Law in the Internet Society

Will Education Promote Freedom of Thought?

-- By SarahClouston - 22 Oct 2021

Although education will play a key role in enabling freedom of thought for future generations, there are currently significant issues that stand in the way of implementing an effective educational framework. It therefore needs to come with, and develop alongside, legal, political and technical change.

Setting the Scene

This essay accepts several key contentions discussed in class to date. We can conceive of the internet as an exoskeletal nervous system, which actually or potentially connects all human beings. Some of us have gradually become wrapped up in this nervous system as it developed, while younger generations will live their whole lives embraced in this nervous system. Software may be considered the “physiology” of the Internet, in that it dictates how (and for whom) the Internet works. This leads to a key contention – whoever controls software, controls the physiology of the network and therefore how it behaves.

We have seen, through class discussions, that a vast amount of the most commonly used software does not protect users’ privacy. In fact, this software has been developed with the purpose of collecting and analyzing human activity. This is having a detrimental effect on the freedom of thought, because we develop our sense of self and our independent mind through internal, private, processes. The creation and use of software that is freedom-enhancing, in addition to other changes in technology, law and politics, is required to protect freedom of thought.
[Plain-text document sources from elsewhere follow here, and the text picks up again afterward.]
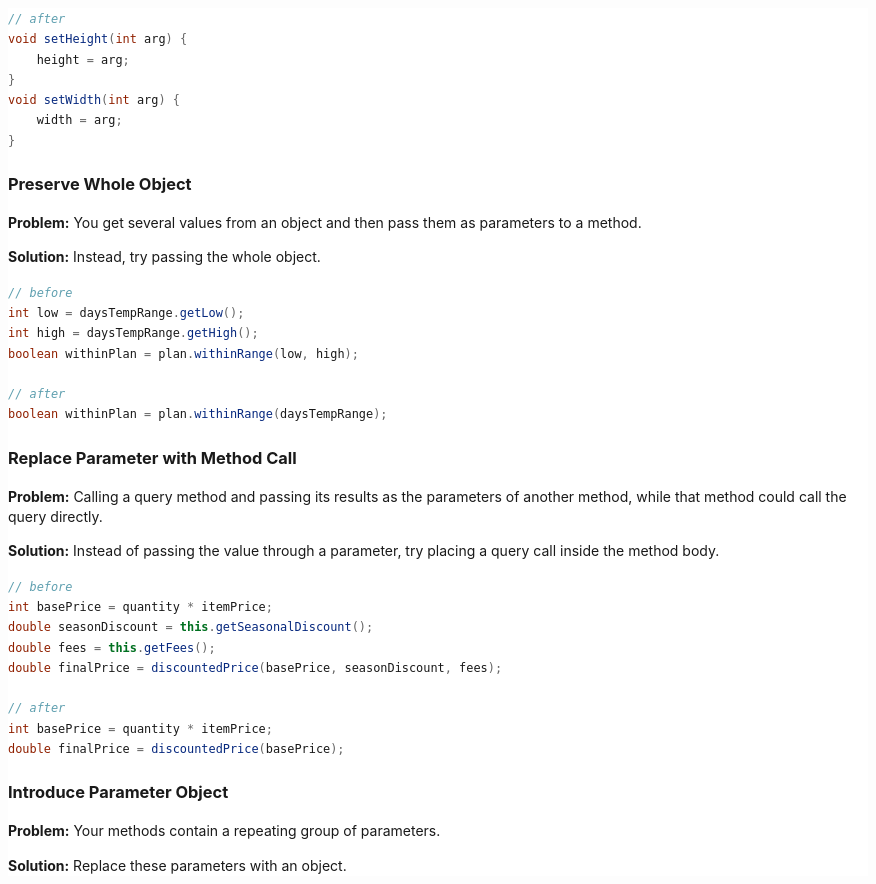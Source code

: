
 ```java
// after 
void setHeight(int arg) {
    height = arg;
}
void setWidth(int arg) {
    width = arg;
}
```



### Preserve Whole Object

**Problem:** You get several values from an object and then pass them as parameters to a method.

**Solution:** Instead, try passing the whole object.

```java
// before
int low = daysTempRange.getLow();
int high = daysTempRange.getHigh();
boolean withinPlan = plan.withinRange(low, high);

// after
boolean withinPlan = plan.withinRange(daysTempRange);
```



### Replace Parameter with Method Call

**Problem:** Calling a query method and passing its results as the parameters of another method, while that method could call the query directly.

**Solution:** Instead of passing the value through a parameter, try placing a query call inside the method body.

```java
// before
int basePrice = quantity * itemPrice;
double seasonDiscount = this.getSeasonalDiscount();
double fees = this.getFees();
double finalPrice = discountedPrice(basePrice, seasonDiscount, fees);

// after
int basePrice = quantity * itemPrice;
double finalPrice = discountedPrice(basePrice);
```



### Introduce Parameter Object

**Problem:** Your methods contain a repeating group of parameters.

**Solution:** Replace these parameters with an object.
What Role Can Education Play?

An education framework should have two distinct but related components. We first need to understand that there is both an existing issue and available solution. We then need to learn how to engage with the Internet in a way that shifts power back to individual users. These components are discussed in further detail below.

First, to achieve change, Internet users must understand the risks presented by engaging with the Internet through privacy-invading software. It is important to raise awareness that our interaction with the Internet is being surveilled through much of the software that we use, and that privacy (and therefore lack of such surveillance by software) is necessary for freedom of thought. We also need to understand that free software (which is capable of performing the same functions in a way that protects users’ privacy) is a currently available alternative. From my own experience, understanding these key points provides motivation to engage with the further work that must be done to effect change (through, for example, technology, politics and law).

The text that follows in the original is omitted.